Sin embargo, me decido avispada a encontrar algo de serenidad, al fin y al cabo –pensé, ya se sabe que los duendes siguen haciendo de las suyas en las imprentas. Aunque pronto confirmo mis peores sospechas: ése día estaban especialmente revoltosos. Por ejemplo, la que han liado en El País (ya saben, ese periódico que nunca intuye connotaciones en sus portadas), donde sacan a relucir un forzado abrazo de la sucesión que, con sorna, talla en el rostro de Ibarretxe la expresión misma de la inquina, los odios más viscerales, la ira más pecaminosa. Pero queridos duendecillos de Prisa, ¿no hubiese sido mejor colocarle directamente un rabo, un tridente y unos cuernos con Photoshop?

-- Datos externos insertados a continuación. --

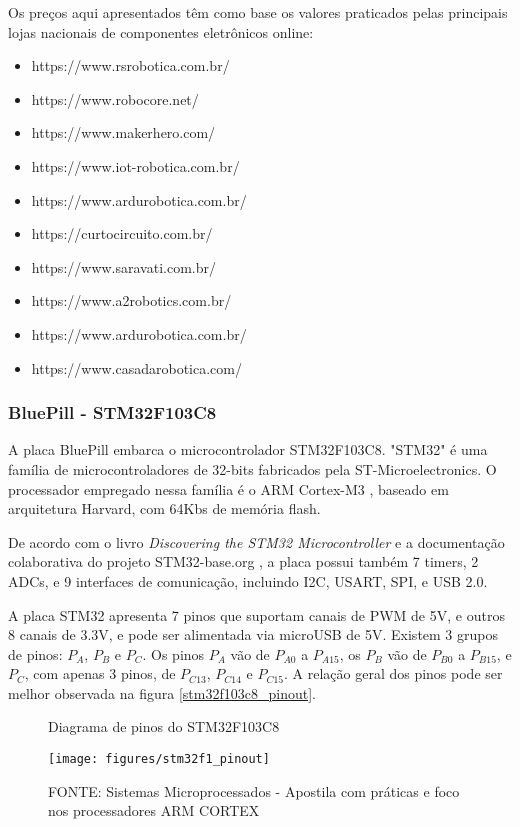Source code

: Os preços aqui apresentados têm como base os valores praticados pelas principais
lojas nacionais de componentes eletrônicos online:
\begin{itemize}
	\item https://www.rsrobotica.com.br/
	\item https://www.robocore.net/
	\item https://www.makerhero.com/
	\item https://www.iot-robotica.com.br/
	\item https://www.ardurobotica.com.br/
	\item https://curtocircuito.com.br/
	\item https://www.saravati.com.br/
	\item https://www.a2robotics.com.br/
	\item https://www.ardurobotica.com.br/
	\item https://www.casadarobotica.com/
\end{itemize}



\subsubsection{BluePill - STM32F103C8}

A placa BluePill embarca o microcontrolador STM32F103C8.
"STM32" é uma família de microcontroladores de 32-bits fabricados pela
ST-Microelectronics. O processador empregado nessa família é o ARM Cortex-M3
\cite{cortex_m3}, baseado em arquitetura Harvard, com 64Kbs de memória flash.

De acordo com o livro \textit{Discovering the STM32 Microcontroller}
\cite{stm_doc} e a documentação colaborativa do projeto STM32-base.org
\cite{stm32_base_org}, a placa possui também 7 timers, 2 ADCs, e 9 interfaces de
comunicação, incluindo I2C,  USART, SPI, e USB 2.0.

A placa STM32 apresenta 7 pinos que suportam canais de PWM de 5V, e outros 8
canais de 3.3V, e pode ser alimentada via microUSB de 5V. Existem 3 grupos de
pinos: $P_{A}$, $P_{B}$ e $P_{C}$. Os pinos $P_{A}$ vão de $P_{A0}$ 
a $P_{A15}$, os $P_{B}$ vão de $P_{B0}$ a $P_{B15}$, e $P_{C}$, com apenas 3
pinos, de $P_{C13}$, $P_{C14}$ e $P_{C15}$.
A relação geral dos pinos pode ser melhor observada na figura 
\autoref{stm32f103c8_pinout}.

\begin{figure}[ht]
	\centering
	\caption{Diagrama de pinos do STM32F103C8}
	\texttt{[image: figures/stm32f1\_pinout]}
	\caption*{FONTE: Sistemas Microprocessados - Apostila com práticas e foco nos processadores ARM CORTEX \cite{apostila_microprossados}}
    \label{stm32f103c8_pinout}
\end{figure}

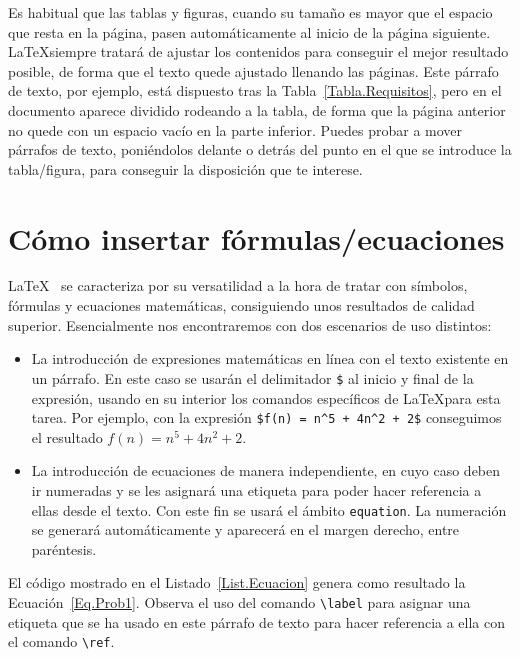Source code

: 

Es habitual que las tablas y figuras, cuando su tamaño es mayor que el espacio que resta en la página, pasen automáticamente al inicio de la página siguiente. \LaTeX siempre tratará de ajustar los contenidos para conseguir el mejor resultado posible, de forma que el texto quede ajustado llenando las páginas. Este párrafo de texto, por ejemplo, está dispuesto tras la Tabla~\ref{Tabla.Requisitos}, pero en el documento aparece dividido rodeando a la tabla, de forma que la página anterior no quede con un espacio vacío en la parte inferior. Puedes probar a mover párrafos de texto, poniéndolos delante o detrás del punto en el que se introduce la tabla/figura, para conseguir la disposición que te interese.

\section{Cómo insertar fórmulas/ecuaciones}

\LaTeX~ se caracteriza por su versatilidad a la hora de tratar con símbolos, fórmulas y ecuaciones matemáticas, consiguiendo unos resultados de calidad superior. Esencialmente nos encontraremos con dos escenarios de uso distintos: 

\begin{itemize}
    \item La introducción de expresiones matemáticas en línea con el texto existente en un párrafo. En este caso se usarán el delimitador \texttt{\$} al inicio y final de la expresión, usando en su interior los comandos específicos de \LaTeX para esta tarea. Por ejemplo, con la expresión \verb|$f(n) = n^5 + 4n^2 + 2$| conseguimos el resultado $f(n) = n^5 + 4n^2 + 2$.
    
    \item La introducción de ecuaciones de manera independiente, en cuyo caso deben ir numeradas y se les asignará una etiqueta para poder hacer referencia a ellas desde el texto. Con este fin se usará el ámbito \verb*|equation|. La numeración se generará automáticamente y aparecerá en el margen derecho, entre paréntesis.
\end{itemize}

El código mostrado en el Listado~\ref{List.Ecuacion} genera como resultado la Ecuación~\ref{Eq.Prob1}. Observa el uso del comando \verb|\label| para asignar una etiqueta que se ha usado en este párrafo de texto para hacer referencia a ella con el comando \verb|\ref|.

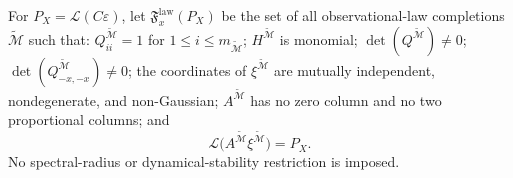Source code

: For \(P_X=\mathcal L(C\varepsilon)\), let \(\mathfrak F_x^{\mathrm{law}}(P_X)\) be the set of all observational-law completions \(\widetilde{\mathcal M}\) such that: \(Q^{\widetilde{\mathcal M}}_{ii}=1\) for \(1\le i\le m_{\widetilde{\mathcal M}}\); \(H^{\widetilde{\mathcal M}}\) is monomial; \(\det(Q^{\widetilde{\mathcal M}})\ne0\); \(\det(Q^{\widetilde{\mathcal M}}_{-x,-x})\ne0\); the coordinates of \(\xi^{\widetilde{\mathcal M}}\) are mutually independent, nondegenerate, and non-Gaussian; \(A^{\widetilde{\mathcal M}}\) has no zero column and no two proportional columns; and
\[
 \mathcal L\bigl(A^{\widetilde{\mathcal M}}\xi^{\widetilde{\mathcal M}}\bigr)=P_X.
\]
No spectral-radius or dynamical-stability restriction is imposed.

En cualquier caso, pueden siempre seguir el ejemplo de El Mundo porque, amárrense el sombrero, que Pedro J. sacó de su cajita de Agatha Ruiz de la Prada la ventisca del sarcasmo con toda su furia creativa: uno entra, otro sale. Patxi y su señora vienen hacia el espectador, radiantes, pletóricos, como queriendo invitarnos a una ronda de cañas. No obstante, como en la vida no todo es dicha, que quede reflejado: ahí se va caminando cabizbaja una silueta coronada por una alopecia selectiva, centrada en el cogote (a lo Zidane), eso sí, muy reconocible por todos: no es un avión, ni es Superman, es Ibarretxe, el Spock de la política, cuyas cejas pueden intuirse en el contorno de su espalda, donde también parece llevar colgado un cartel de derrota, de fracaso, como si lo hubiesen lanzado por la popa de la nave Enterprice, sin razones, ni justicia. Ahí se va soyozando, masticando un “agur, agur”.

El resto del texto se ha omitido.